Each line of the data that mentions the string "object" needs to be identified and copied.

= Beginning of Section =

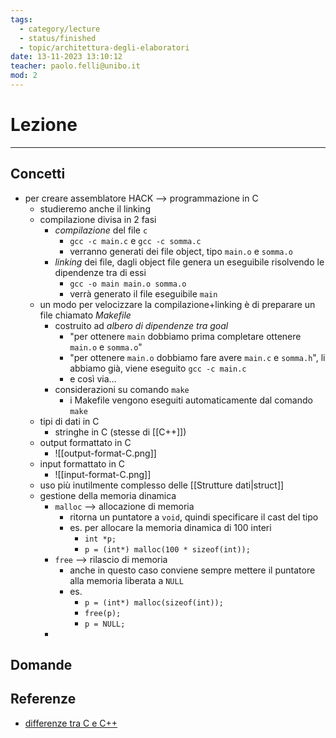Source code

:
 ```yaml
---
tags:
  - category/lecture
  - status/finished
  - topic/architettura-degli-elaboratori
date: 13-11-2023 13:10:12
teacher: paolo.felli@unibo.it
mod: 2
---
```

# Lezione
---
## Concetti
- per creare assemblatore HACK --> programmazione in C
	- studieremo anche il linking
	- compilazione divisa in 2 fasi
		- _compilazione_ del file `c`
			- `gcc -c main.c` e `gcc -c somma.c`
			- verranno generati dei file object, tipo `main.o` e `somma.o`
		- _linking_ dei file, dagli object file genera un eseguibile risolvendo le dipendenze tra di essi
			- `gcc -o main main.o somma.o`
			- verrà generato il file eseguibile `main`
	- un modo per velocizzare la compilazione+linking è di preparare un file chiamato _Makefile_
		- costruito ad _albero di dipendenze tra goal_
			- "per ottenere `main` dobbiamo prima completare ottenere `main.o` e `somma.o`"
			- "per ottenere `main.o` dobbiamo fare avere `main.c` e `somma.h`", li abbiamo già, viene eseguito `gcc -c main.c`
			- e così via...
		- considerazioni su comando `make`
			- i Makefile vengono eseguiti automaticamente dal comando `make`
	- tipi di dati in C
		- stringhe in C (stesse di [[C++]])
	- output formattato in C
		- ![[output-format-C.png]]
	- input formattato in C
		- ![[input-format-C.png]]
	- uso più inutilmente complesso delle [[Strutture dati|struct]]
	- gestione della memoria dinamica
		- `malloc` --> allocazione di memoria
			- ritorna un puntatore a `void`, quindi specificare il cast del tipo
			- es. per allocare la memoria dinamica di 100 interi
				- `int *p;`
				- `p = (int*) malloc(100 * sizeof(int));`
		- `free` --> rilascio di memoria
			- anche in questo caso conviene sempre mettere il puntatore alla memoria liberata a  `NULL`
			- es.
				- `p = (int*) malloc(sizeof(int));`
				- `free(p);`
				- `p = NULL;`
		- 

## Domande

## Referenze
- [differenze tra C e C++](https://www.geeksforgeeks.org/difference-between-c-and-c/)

= End of Section =
= Beginning of Section =

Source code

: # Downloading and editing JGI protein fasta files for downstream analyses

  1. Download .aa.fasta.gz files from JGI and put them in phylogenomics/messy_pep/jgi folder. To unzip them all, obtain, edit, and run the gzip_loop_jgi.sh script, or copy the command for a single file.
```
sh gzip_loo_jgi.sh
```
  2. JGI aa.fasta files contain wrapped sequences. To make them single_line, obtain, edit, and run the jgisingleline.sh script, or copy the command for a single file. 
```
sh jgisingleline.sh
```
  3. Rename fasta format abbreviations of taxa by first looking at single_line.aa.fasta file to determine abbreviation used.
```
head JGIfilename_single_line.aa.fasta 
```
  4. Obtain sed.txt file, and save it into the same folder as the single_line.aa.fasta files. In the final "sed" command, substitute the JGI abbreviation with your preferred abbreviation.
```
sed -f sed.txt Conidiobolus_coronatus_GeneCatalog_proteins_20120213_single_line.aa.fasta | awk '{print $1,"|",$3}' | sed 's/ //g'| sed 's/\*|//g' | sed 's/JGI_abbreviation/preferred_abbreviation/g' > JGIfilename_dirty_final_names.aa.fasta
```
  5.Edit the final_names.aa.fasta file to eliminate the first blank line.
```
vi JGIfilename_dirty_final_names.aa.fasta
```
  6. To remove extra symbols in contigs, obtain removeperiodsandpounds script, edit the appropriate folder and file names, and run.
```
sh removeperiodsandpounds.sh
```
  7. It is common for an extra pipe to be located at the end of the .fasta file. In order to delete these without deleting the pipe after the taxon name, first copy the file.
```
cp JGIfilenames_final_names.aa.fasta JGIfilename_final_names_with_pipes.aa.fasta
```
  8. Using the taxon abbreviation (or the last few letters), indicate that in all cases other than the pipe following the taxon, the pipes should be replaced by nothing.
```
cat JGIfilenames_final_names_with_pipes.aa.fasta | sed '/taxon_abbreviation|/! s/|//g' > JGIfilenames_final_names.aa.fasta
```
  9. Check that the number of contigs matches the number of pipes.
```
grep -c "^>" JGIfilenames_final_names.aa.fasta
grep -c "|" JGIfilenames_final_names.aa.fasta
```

= End of Section =

**SOLUTION FOR THIS PROBLEM**
			- verranno generati dei file object, tipo `main.o` e `somma.o`
		- _linking_ dei file, dagli object file genera un eseguibile risolvendo le dipendenze tra di essi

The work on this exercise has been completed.